A plurality of single colonies were picked from the MD plate with the transformant by using a sterilized toothpick, and spotted on another MD plate according to the number, and the MD plate was cultured in an incubator at 30 ℃ for 1 to 2 days until colonies grew out. Sequentially selecting transformants from the MD plate according to the numbers, respectively and correspondingly inoculating the transformants into centrifuge tubes filled with 3 mL of BMGY medium, and performing shake culture for 48 hours at the temperature of 30 ℃ and the rotation speed of 220 rpm; centrifuging the bacterial liquid cultured by a shaker for 48 h at 3000 Xg for 15 min, removing supernatant, adding 1 mL of BMMY culture medium containing 0.5% methanol into the centrifuge tube, and performing induction culture at 30 ℃ and 220 rpm; after the induction culture is carried out for 48 h, centrifuging for 5 min at 3000 Xg, taking the supernatant for enzyme activity detection, and screening out a transformant with high collagen hydrolase activity from the supernatant, wherein the concrete operation refers to a pichia pastoris expression operation manual.

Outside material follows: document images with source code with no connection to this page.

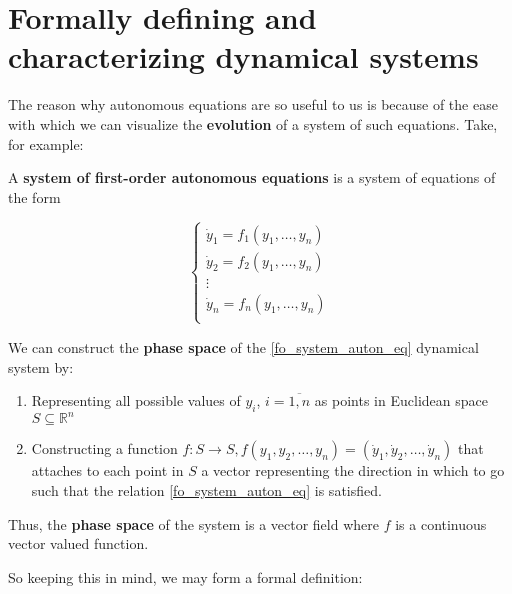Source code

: \section{Formally defining and characterizing dynamical systems}
The reason why autonomous equations are so useful to us is because of the ease with which we can visualize the \textbf{evolution} of a system of such equations.
Take, for example:
\begin{definition}
  A \textbf{system of first-order autonomous equations} is a system of equations of the form

  \begin{equation}\label{fo_system_auton_eq}
    \begin{cases}
      \dot{y}_1 = f_1(y_1,\dots, y_n) \\
      \dot{y}_2 = f_2(y_1,\dots, y_n) \\
      \vdots                          \\
      \dot{y}_n = f_n(y_1,\dots, y_n) \\
    \end{cases}
  \end{equation}
\end{definition}

\begin{definition}
  We can construct the \textbf{phase space} of the \ref{fo_system_auton_eq} dynamical system by:

  \begin{enumerate}
    \item Representing all possible values of $y_i$, $ i = \overline{1,n}$ as points in Euclidean space $S \subseteq \mathbb{R}^n$

    \item Constructing a function $f : S \rightarrow S, f(y_1,y_2,\dots,y_n) = (\dot{y}_1,\dot{y}_2,\dots,\dot{y}_n)$ that attaches to each point in $S$ a vector representing the direction in which to go such that the relation \ref{fo_system_auton_eq} is satisfied.
  \end{enumerate}
\end{definition}

Thus, the \textbf{phase space} of the system is a vector field where $f$ is a continuous vector valued function.

So keeping this in mind, we may form a formal definition:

4. Recombinant collagen hydrolaseRoPreparation of APA

(1) Recombinant engineered strain pPIC9-RoExpression of APA

Screening out transformants with higher enzyme activity, inoculating the transformants into 300 mL BMGY liquid medium, and carrying out shake culture on a shaker for 48 hours at the temperature of 30 ℃ and the rotating speed of 220 rpm; shaking culturing, centrifuging at 5000 rpm for 5 min, removing supernatant, adding 100 mL BMMY liquid culture medium containing 0.5% methanol into thallus, and inducing at 30 deg.C and 220 rpm for 72 h. During the induction culture period, the methanol solution is replenished once at intervals of 24 hours to compensate the loss of methanol, so that the concentration of the methanol is kept at about 0.5 percent; after induction culture for 72 h, centrifuging at 12000 Xg for 10 min, collecting supernatant fermentation liquor, detecting enzyme activity and carrying out SDS-PAGE protein electrophoresis analysis.

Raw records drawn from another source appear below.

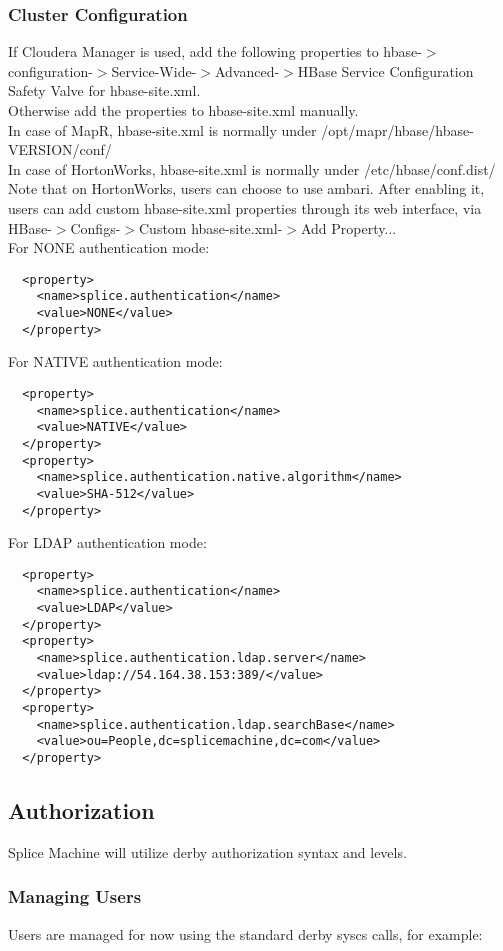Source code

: \subsubsection{Cluster Configuration}
If Cloudera Manager is used, add the following properties to hbase-$>$configuration-$>$Service-Wide-$>$Advanced-$>$HBase Service Configuration Safety Valve for hbase-site.xml. \\
Otherwise add the properties to hbase-site.xml manually. \\
In case of MapR, hbase-site.xml is normally under /opt/mapr/hbase/hbase-VERSION/conf/ \\
In case of HortonWorks, hbase-site.xml is normally under /etc/hbase/conf.dist/ \\ 
Note that on HortonWorks, users can choose to use ambari. After enabling it, users can add custom hbase-site.xml properties through its web interface, via HBase-$>$Configs-$>$Custom hbase-site.xml-$>$Add Property...  \\ 
For NONE authentication mode:
\begin{lstlisting}
  <property> 
    <name>splice.authentication</name> 
    <value>NONE</value> 
  </property> 
\end{lstlisting}
For NATIVE authentication mode: 
\begin{lstlisting}
  <property> 
    <name>splice.authentication</name> 
    <value>NATIVE</value> 
  </property> 
  <property> 
    <name>splice.authentication.native.algorithm</name> 
    <value>SHA-512</value> 
  </property> 
\end{lstlisting} 
For LDAP authentication mode: 
\begin{lstlisting}
  <property> 
    <name>splice.authentication</name> 
    <value>LDAP</value> 
  </property> 
  <property> 
    <name>splice.authentication.ldap.server</name> 
    <value>ldap://54.164.38.153:389/</value> 
  </property> 
  <property> 
    <name>splice.authentication.ldap.searchBase</name> 
    <value>ou=People,dc=splicemachine,dc=com</value> 
  </property> 
\end{lstlisting}
 

\subsection{Authorization}
Splice Machine will utilize derby authorization syntax and levels. 

\subsubsection{Managing Users}
Users are managed for now using the standard derby syscs calls, for example:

(2) Purifying to obtain recombinant collagen hydrolaseRoAPA

The supernatant of the recombinant engineered strain collagenase expressed in the shake flask was collected, concentrated by passing through a 10 kDa membrane, while the medium was replaced with a low salt buffer, and further concentrated by using a 10 kDa ultrafiltration tube. Concentrating the recombinant collagen hydrolase which can be diluted to a certain multipleRoAPA, and purifying by ion exchange chromatography to obtain recombinant collagen hydrolaseRoAnd (4) APA. Specifically, recombinant collagen hydrolase is takenRo2.0 mL of the APA concentrate was passed through a HiTrap Q Sepharose XL anion column equilibrated with 20 mM Tris-HCl (pH 7.5) in advance, followed by linear gradient elution with 0.1 mol/L NaClAnd detecting the enzyme activity and determining the protein concentration of the eluate collected in steps.

5. For collagen hydrolaseRoPartial characterization of APA

The collagen hydrolase prepared by the invention is developed by adopting a forskolin phenol reagent developing methodRoAPA was assayed for activity. The specific method comprises the following steps: hydrolyzing collagen protein with enzymeRoAfter APA reacts with 1 mL of reaction system for 10 min, 1 mL of trichloroacetic acid (0.4 mol/L) is added to stop the reaction, wherein the pH of the 1 mL of reaction system is 3.0, the temperature is 30 ℃, and the reaction system contains 500 muL of appropriate diluted enzyme solution and 500 muL of substrate; after the reaction is terminated, the reaction system is centrifuged at 12000 rpm for 3 min, 2.5 mL of sodium carbonate (0.4 mol/L) is added into 500 muL of supernatant, 500 muL of forlin phenol reagent is added, color development is carried out for 20 min at the temperature of 40 ℃, and the OD value is measured under the condition of ultraviolet wavelength of 680 nm after cooling. Protease activity unit definition: under certain conditions, the amount of enzyme required to decompose substrate casein to generate l μmol tyrosine per minute is 1 activity unit (U).

(1) Collagen hydrolaseRoDetection of optimum pH and pH stability of APA

The collagen hydrolase obtained by purification of the inventionRoAPA was subjected to enzymatic reactions at different pH conditions to determine its optimum pH. The buffer solution comprises glycine-hydrochloric acid buffer solution with pH of 2.0-3.0, citric acid-disodium hydrogen phosphate buffer solution with pH of 3.0-8.0, and Tris-HCl buffer solution with pH of 8.0-10.0. Purifying the obtained collagen hydrolaseRoThe results of the determination of the optimum pH of APA in a buffer system with different pH values at a temperature of 55 ℃ are shown in FIG. 1: collagen hydrolase at 55 deg.CRoThe optimum pH value of APA is 3.0, and the enzyme can maintain higher enzyme activity within the pH range of 3.0-4.0.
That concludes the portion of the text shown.